In contrast, IL-17A- and IL-22-secreting cells were more abundantly derived Selleckchem GS-1101 from lesional skin (Supporting Information
Fig. S3B). This observation led us to use such lesions as a source of T cells to generate CD4+ T-cell clones with various Th profiles, including Th17 and Th22 cells. Hierarchical cluster analysis performed on the cytokine pattern of skin-infiltrating T-cell clones obtained from two psoriasis patients yielded distance trees that highlighted their organization into five dominant groups, each characterized by a typical cytokine secretion profile (Fig. 3A and Supporting Information Fig. S4A). The number of clusters obtained was validated using the non-hierarchical cluster analysis (data not shown) with an excellent inter-classification comparison index (kappa agreement value κ=0.89 and 0.70 respectively). The inter-cluster differences were confirmed through the computation of the mean relative cytokine productions in each proposed cluster, followed by inter-cluster comparisons (Fig. 3B and Supporting Information Fig. S4B).

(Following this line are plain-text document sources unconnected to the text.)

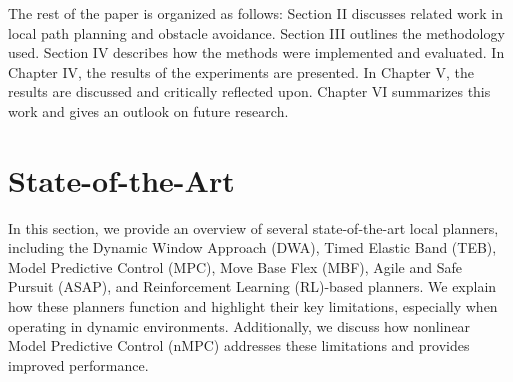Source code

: \documentclass[conference]{IEEEtran}
\begin{document}



The rest of the paper is organized as follows: Section II discusses related work in local path planning and obstacle avoidance. Section III outlines the methodology used. Section IV describes how the methods were implemented and evaluated. In Chapter IV, the results of the experiments are presented. In Chapter V, the results are discussed and critically reflected upon. Chapter VI summarizes this work and gives an outlook on future research.

\section{State-of-the-Art}

In this section, we provide an overview of several state-of-the-art local planners, including the Dynamic Window Approach (DWA), Timed Elastic Band (TEB), Model Predictive Control (MPC), Move Base Flex (MBF), Agile and Safe Pursuit (ASAP), and Reinforcement Learning (RL)-based planners. We explain how these planners function and highlight their key limitations, especially when operating in dynamic environments. Additionally, we discuss how nonlinear Model Predictive Control (nMPC) addresses these limitations and provides improved performance.
\end{document}
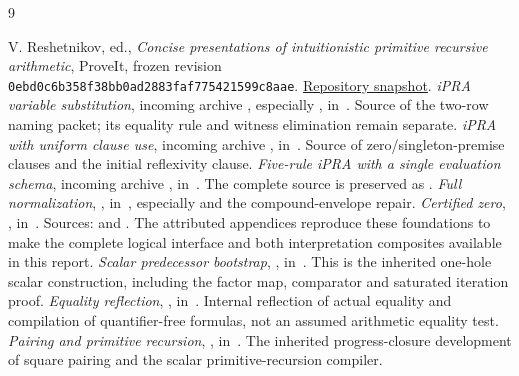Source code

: \documentclass[11pt,letterpaper]{article}
\theoremstyle{definition}\newtheorem{definition}[theorem]{Definition}
\theoremstyle{remark}\newtheorem{remark}[theorem]{Remark}
\begin{document}
\begin{thebibliography}{9}\raggedright
{}
V. Reshetnikov, ed., \emph{Concise presentations of intuitionistic primitive
recursive arithmetic}, ProveIt, frozen revision
\texttt{0ebd0c6b358f38bb0ad2883faf775421599c8aae}.
\href{https://github.com/VladimirReshetnikov/ProveIt/tree/0ebd0c6b358f38bb0ad2883faf775421599c8aae/Logic/PrimitiveRecursiveArithmetic/ConciseIPRA}{Repository snapshot}.
\emph{iPRA variable substitution}, incoming archive
, especially
, in~\cite{baseline}.
Source of the two-row naming packet; its equality rule and witness
elimination remain separate.
\emph{iPRA with uniform clause use}, incoming archive
, in~\cite{baseline}.
Source of zero/singleton-premise clauses and the initial reflexivity clause.
\emph{Five-rule iPRA with a single evaluation schema}, incoming archive
, in~\cite{baseline}.
The complete source is preserved as .
\emph{Full normalization}, , in~\cite{baseline},
especially  and the compound-envelope repair.
\emph{Certified zero}, , in~\cite{baseline}.
Sources:  and
. The attributed appendices reproduce
these foundations to make the complete logical interface and
both interpretation composites available in this report.
\emph{Scalar predecessor bootstrap},
, in~\cite{baseline}.
This is the inherited one-hole scalar construction, including the factor
map, comparator and saturated iteration proof.
\emph{Equality reflection},
, in~\cite{baseline}.
Internal reflection of actual equality and compilation of quantifier-free
formulas, not an assumed arithmetic equality test.
\emph{Pairing and primitive recursion},
, in~\cite{baseline}.
The inherited progress-closure development of square pairing and the scalar
primitive-recursion compiler.
\end{thebibliography}
\end{document}
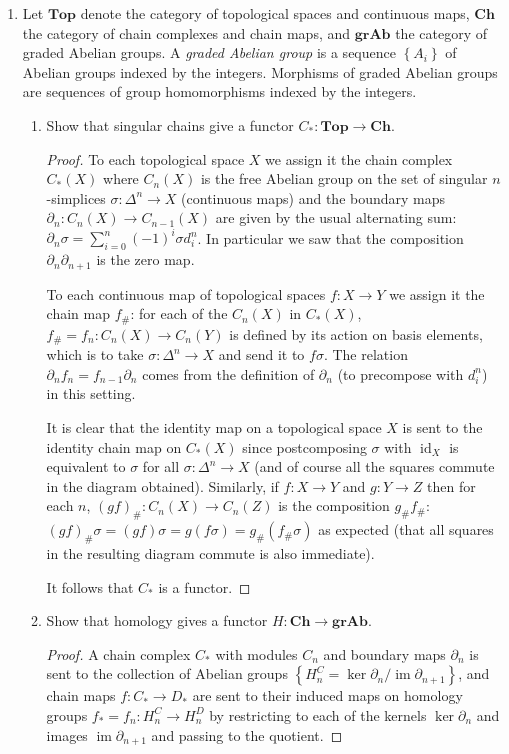 \documentclass[11pt]{article}
\newcommand{\cbr}[1]{\left\{#1\right\}}
\newcommand{\catname}[1]{{\textbf{#1} }}
\newcommand{\Top}{\catname{Top}}
\DeclareMathOperator{\id}{id}
\DeclareMathOperator{\im}{im}
\begin{document}
\begin{enumerate}
    \item Let $\Top$ denote the category of topological spaces and continuous maps, $\catname{Ch}$ the category of chain complexes and chain maps, and $\catname{grAb}$ the category of graded Abelian groups. A \textit{graded Abelian group} is a sequence $\cbr{A_i}$ of Abelian groups indexed by the integers. Morphisms of graded Abelian groups are sequences of group homomorphisms indexed by the integers. \begin{enumerate}
        \item Show that singular chains give a functor $C_\ast\colon \Top\to \catname{Ch}$. \begin{proof}
            To each topological space $X$ we assign it the chain complex $C_\ast(X)$ where $C_n(X)$ is the free Abelian group on the set of singular $n$-simplices $\sigma\colon \Delta^n\to X$ (continuous maps) and the boundary maps $\partial_n\colon C_n(X)\to C_{n-1}(X)$ are given by the usual alternating sum: $\partial_n\sigma = \sum_{i = 0}^n (-1)^i\sigma d_i^n$. In particular we saw that the composition $\partial_n\partial_{n+1}$ is the zero map. 

            To each continuous map of topological spaces $f\colon X\to Y$ we assign it the chain map $f_{\#}$: for each of the $C_n(X)$ in $C_\ast(X)$, $f_{\#}= f_n\colon C_n(X)\to C_n(Y)$ is defined by its action on basis elements, which is to take $\sigma\colon \Delta^n\to X$ and send it to $f\sigma$. The relation $\partial_n f_{n} = f_{n-1}\partial_n$ comes from the definition of $\partial_n$ (to precompose with $d_i^n$) in this setting.

            It is clear that the identity map on a topological space $X$ is sent to the identity chain map on $C_\ast(X)$ since postcomposing $\sigma$ with $\id_X$ is equivalent to $\sigma$ for all $\sigma\colon \Delta^n\to X$ (and of course all the squares commute in the diagram obtained). Similarly, if $f\colon X\to Y$ and $g\colon Y\to Z$ then for each $n$, $(gf)_{\#}\colon C_n(X)\to C_n(Z)$ is the composition $g_{\#}f_{\#}$: $(gf)_{\#}\sigma = (gf)\sigma = g(f\sigma) = g_{\#}(f_{\#}\sigma)$ as expected (that all squares in the resulting diagram commute is also immediate). 

            It follows that $C_\ast$ is a functor.
        \end{proof}
        \item Show that homology gives a functor $H\colon \catname{Ch}\to \catname{grAb}$. \begin{proof}
            A chain complex $C_\ast$ with modules $C_n$ and boundary maps $\partial_n$ is sent to the collection of Abelian groups $\cbr{H_n^C = \ker\partial_n/\im\partial_{n+1}}$, and chain maps $f\colon C_\ast\to D_\ast$ are sent to their induced maps on homology groups $f_\ast = f_n\colon H_n^C\to H_n^D$ by restricting to each of the kernels $\ker\partial_n$ and images $\im\partial_{n+1}$ and passing to the quotient.


\end{proof}
\end{enumerate}
\end{enumerate}
\end{document}
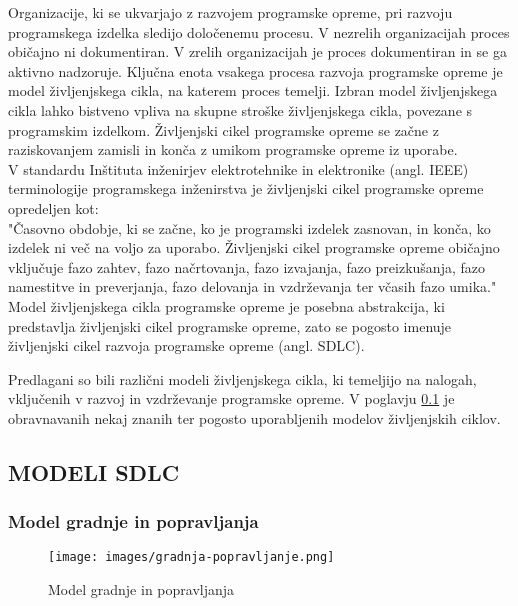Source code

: \documentclass[a4paper,12pt,openright]{book}
\begin{document}
Organizacije, ki se ukvarjajo z razvojem programske opreme, pri razvoju programskega izdelka sledijo določenemu procesu. V nezrelih organizacijah proces običajno ni dokumentiran. V zrelih organizacijah je proces dokumentiran in se ga aktivno nadzoruje. Ključna enota vsakega procesa razvoja programske opreme je model življenjskega cikla, na katerem proces temelji. Izbran model življenjskega cikla lahko bistveno vpliva na skupne stroške življenjskega cikla, povezane s programskim izdelkom. Življenjski cikel programske opreme se začne z raziskovanjem zamisli in konča z umikom programske opreme iz uporabe. \\
V standardu Inštituta inženirjev elektrotehnike in elektronike (angl. IEEE) terminologije programskega inženirstva je življenjski cikel programske opreme opredeljen kot: \\
"Časovno obdobje, ki se začne, ko je programski izdelek zasnovan, in konča, ko izdelek ni več na voljo za uporabo. Življenjski cikel programske opreme običajno vključuje fazo zahtev, fazo načrtovanja, fazo izvajanja, fazo preizkušanja, fazo namestitve in preverjanja, fazo delovanja in vzdrževanja ter včasih fazo umika." \\
Model življenjskega cikla programske opreme je posebna abstrakcija, ki predstavlja življenjski cikel programske opreme, zato se pogosto imenuje življenjski cikel razvoja programske opreme (angl. SDLC). \cite{aggarwal2005software}


Predlagani so bili različni modeli življenjskega cikla, ki temeljijo na nalogah, vključenih v razvoj in vzdrževanje programske opreme. V poglavju \ref{chap:SDLC} je obravnavanih nekaj znanih ter pogosto uporabljenih modelov življenjskih ciklov.
\subsection{MODELI SDLC} \label{chap:SDLC}
\subsubsection{Model gradnje in popravljanja}
\begin{figure}[H]
    \centering
    \texttt{[image: images/gradnja-popravljanje.png]}
    \caption{Model gradnje in popravljanja}
    \label{fig:gradnja}
\end{figure}
\end{document}
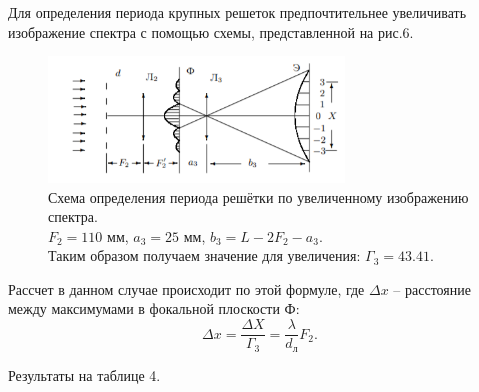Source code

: \documentclass[a4paper, 14pt]{extarticle}%
\newcommand\ECaption[1]{%
     \captionsetup{font=footnotesize}%
     \caption{#1}}
\begin{document}
Для определения периода крупных решеток предпочтительнее увеличивать изображение спектра с помощью схемы, представленной на рис.6.
\begin{figure}[h!]
\begin{center}
\includegraphics[width=0.7\textwidth]{ust3}
\ECaption{Схема определения периода решётки по увеличенному
изображению спектра. \\
$F_2 = 110$ мм, $a_3 = 25$ мм, $b_3 = L - 2F_2 - a_3$. \\ Таким образом получаем значение для увеличения: $\Gamma_3 = 43.41$. }
\end{center}
\end{figure}

Рассчет в данном случае происходит по этой формуле, где $\Delta x$ -- расстояние между максимумами в фокальной плоскости Ф:
\[\Delta x = \frac{\Delta X}{\Gamma_3} = \frac{\lambda}{d_{\text{л}}}F_2.\]

Результаты на таблице 4. 
\newpage
\end{document}
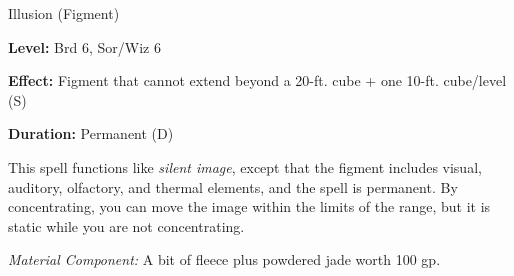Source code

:
Illusion (Figment)

\textbf{Level:} Brd 6, Sor/Wiz 6

\textbf{Effect:} Figment that cannot extend beyond a 20-ft. cube + one 10-ft. cube/level 
(S)

\textbf{Duration:} Permanent (D)

This spell functions like \textit{silent image}, except that the figment includes 
visual, auditory, olfactory, and thermal elements, and the spell is permanent. 
By concentrating, you can move the image within the limits of the range, but it 
is static while you are not concentrating.

\textit{Material Component:} A bit of fleece plus powdered jade worth 100 gp.

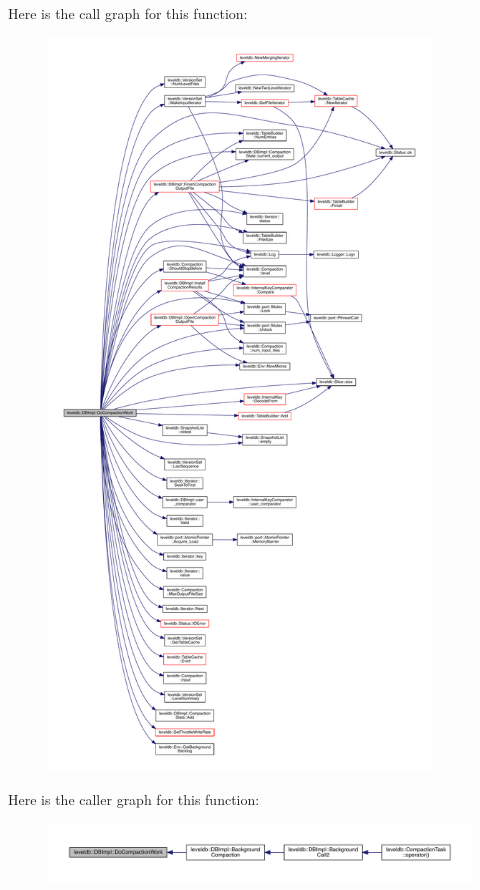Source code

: Here is the call graph for this function\+:\nopagebreak
\begin{figure}[H]
\begin{center}
\leavevmode
\includegraphics[height=550pt]{classleveldb_1_1_d_b_impl_a9b86cb14563a0e4b780d167f3c0623ac_cgraph}
\end{center}
\end{figure}




Here is the caller graph for this function\+:\nopagebreak
\begin{figure}[H]
\begin{center}
\leavevmode
\includegraphics[width=350pt]{classleveldb_1_1_d_b_impl_a9b86cb14563a0e4b780d167f3c0623ac_icgraph}
\end{center}
\end{figure}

This analysis confirmed that IFN-γ was most increased in the first cluster, as compared with other clusters (p<0.0001 for both patients), IL-10 in the second cluster (p<0.0001), IL-4 (p=0.001 and p=0.0065, 1st and 2nd patient respectively) and IL-5 (p<0.0001) in the third, IL-17 selleck chemical in the fourth (p<0.0001) and IL-22 in the fifth (p<0.0001) (Fig. 3B and Supporting Information Fig. S4B). The clusters were therefore named Th1, Tr1, Th2, Th17 and Th22 respectively. Altogether, these data suggest that Th1, Th2, Tr1, Th17 and Th22 orientation can be
objectively distinguished by cluster analysis of cytokine production profiles. The Th22 subset should therefore clearly be distinguished from the previously recognized Th17 subset. We then used TCRα and TCRβ clonotypic analysis to assess whether the commitment however of these functionally distinct subsets of CD4+ T cells would be antigen-driven or TCR-independent. Surprisingly, only 45 different clonotypes were used by the 66 T-cell clones derived from the skin biopsy of a psoriasis patient. Eight different clonotypes were extensively shared between subsets and represented 39% of the T-cell infiltrate (Fig. 4). One clone was shared by four different subsets. TCR sharing between the Th17 and Th22 subset, with only one clone shared, was not more extensive than that between other subsets. TCR sharing between functionally distinct T-cell clones was confirmed in a skin biopsy from a second psoriasis patient. In this case, TCR sharing was less extensive, but clones overlapping between Th17 and Th22 as well as Th17 and Th2 were nonetheless identified among the 59 skin-derived T-cell clones analyzed (Supporting Information Fig. S4C). These results demonstrate that none of the five Th cell types use a strictly dedicated TCR repertoire.